The thing about trust is that it’s not transactional. It’s not an exchange of money or services. It looks more like a journey and will require multiple interactions along the way. The tendency is to shove everything we got into one Facebook ad because we need to make sure it “works.” Let’s include an amazing 5-Star review, a compelling offer of $100 off and a persuasive “Call Now, Time is Running Out!” Don’t forget the phone number and oh yeah, “We’re the BEST!”

What if we approached Facebook advertising through the filter of the next five years? What if we spent $500 a month this year, $1000 a month next year, $1500 in three years, $2000 in four years and $2500 in five years? We will have invested $90,000 into Facebook. Do you think we could capture a significant portion of the market share in our community in the next five years? Do you think we would have more brand recognition than any other practice in our area? Do you think we would have dozens of new patients every month that walk in the door saying, “You know, I’ve been seeing your stuff online for years now and finally decided to call you?”

If you’re too aggressive with short-sighted sales, you’ll miss long-term equity.

4. Have a heart.

I am a Southwest A-Lister. I fly a few times a month on average. I love the way they have chosen to focus their marketing around values like love and heart.

I took this picture walking down one of their jetways in March, 2015. I find the story of the ad relevant in light of the recent events two years later:

I know that mission-driven companies seem trendy right now, but they’re not going away. It’s the new way to do business. Values need to be at the forefront of your marketing and communicate why you’re different.

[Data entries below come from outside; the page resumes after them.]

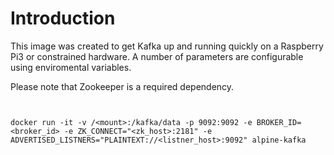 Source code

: # Introduction

This image was created to get Kafka up and running quickly on a Raspberry Pi3 or constrained hardware.
A number of parameters are configurable using enviromental variables.

Please note that Zookeeper is a required dependency.
```


docker run -it -v /<mount>:/kafka/data -p 9092:9092 -e BROKER_ID=<broker_id> -e ZK_CONNECT="<zk_host>:2181" -e ADVERTISED_LISTNERS="PLAINTEXT://<listner_host>:9092" alpine-kafka


```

Every practice needs to talk about what they believe, make promises to their patients and more importantly, uphold those promises. That’s having a heart.

While United’s recent treatment of a passenger is a shocking example of how a company can treat humans, it also gives us an opportunity to be startling different. In a world of mistrust — politics, news, religion — our businesses have a chance to be something different. It might be old fashioned, but I think people (and businesses) that do what they say they are going to do always win.